Industrial Real Estate Heating Up In Southern California

Landlords who own buildings used to make things or store goods are among the luckiest real estate investors in  Southern California, especially if your warehouse is in Orange County that is the latest forecast from the USC Lusk Center on Real Estate.

Vacancies are dropping. Rents are going up. Your competition is limited.

And because of their proximity to some of the busiest ports in the world, industrial properties – factories and warehouses – likely will see their values rise as shipping traffic picks up steam.

“If you look at the industrial market in Orange County … it has bottomed,” said Richard K. Green, director of the University of Southern California-based real estate center. Green spoke to Commercial Real Estate leaders this week while  in delivering the 2010 Casden Forecast on industrial and office markets.

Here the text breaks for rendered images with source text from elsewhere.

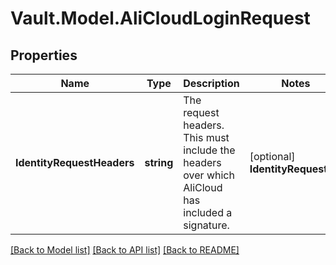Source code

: # Vault.Model.AliCloudLoginRequest

## Properties

Name | Type | Description | Notes
------------ | ------------- | ------------- | -------------
**IdentityRequestHeaders** | **string** | The request headers. This must include the headers over which AliCloud has included a signature. | [optional] **IdentityRequestUrl** | **string** | Base64-encoded full URL against which to make the AliCloud request. | [optional] **Role** | **string** | Name of the role against which the login is being attempted. If &#x27;role&#x27; is not specified, then the login endpoint looks for a role name in the ARN returned by the GetCallerIdentity request. If a matching role is not found, login fails. | 

[[Back to Model list]](../README.md#documentation-for-models) [[Back to API list]](../README.md#documentation-for-api-endpoints) [[Back to README]](../README.md)

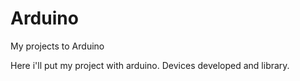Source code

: # Arduino
My projects to Arduino

Here i'll put my project with arduino. Devices developed and library.
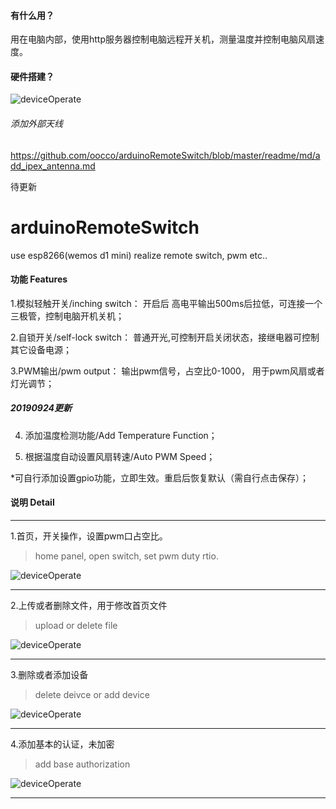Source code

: #### 有什么用？
用在电脑内部，使用http服务器控制电脑远程开关机，测量温度并控制电脑风扇速度。

#### 硬件搭建？
![deviceOperate](https://github.com/oocco/arduinoRemoteSwitch/blob/master/readme/hardware01.jpg)

###### 添加外部天线
https://github.com/oocco/arduinoRemoteSwitch/blob/master/readme/md/add_ipex_antenna.md

待更新

# arduinoRemoteSwitch
use esp8266(wemos d1 mini) realize remote switch, pwm etc..

#### 功能 Features
1.模拟轻触开关/inching switch： 开启后 高电平输出500ms后拉低，可连接一个三极管，控制电脑开机关机；

2.自锁开关/self-lock switch： 普通开光,可控制开启关闭状态，接继电器可控制其它设备电源；

3.PWM输出/pwm output： 输出pwm信号，占空比0-1000， 用于pwm风扇或者灯光调节；

##### 20190924更新
4. 添加温度检测功能/Add Temperature Function；

5. 根据温度自动设置风扇转速/Auto PWM Speed；


*可自行添加设置gpio功能，立即生效。重启后恢复默认（需自行点击保存）；

#### 说明 Detail
***

1.首页，开关操作，设置pwm口占空比。
>home panel, open switch, set pwm duty rtio.

![deviceOperate](https://github.com/oocco/arduinoRemoteSwitch/blob/master/readme/homePanel.gif)
***

2.上传或者删除文件，用于修改首页文件
>upload or delete file

![deviceOperate](https://github.com/oocco/arduinoRemoteSwitch/blob/master/readme/filePanel.gif)
***

3.删除或者添加设备
>delete deivce or add device

![deviceOperate](https://github.com/oocco/arduinoRemoteSwitch/blob/master/readme/deviceOperate.gif)
***

4.添加基本的认证，未加密
>add base authorization

![deviceOperate](https://github.com/oocco/arduinoRemoteSwitch/blob/master/readme/passwordSet.gif)
***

Specifically, the forecast says:

* Increased demand for industrial space will cause vacancy rates to fall 2.1 percentage points over the next two years, from 6.6% last summer to 4.5% by 2012.

* Average monthly rent will increase 30% by the spring of 2012, rising from a low of 49 cents per square foot last summer to 64 cents a foot in the spring of 2012.    * For a 400,000-square-foot building, that increase translates into an extra $60,000 a month in income — or nearly $726,000 a year!    * Under normal conditions, USC believes the “natural” vacancy rate to hover around 6% in O.C., so future vacancies are likely to be below average.    * O.C. industrial vacancy rates are among the lowest in the nation.  THE ONLY SOUTHERN CALIFORNIA MARKET THAT’S TIGHTER IS  LOS  ANGELES COUNTY.     * At the same time, port traffic is up 19% from a year ago. Traffic for shipping containers is up 14.3% from a year ago.    * Rising energy costs will make proximity to the ports even more important.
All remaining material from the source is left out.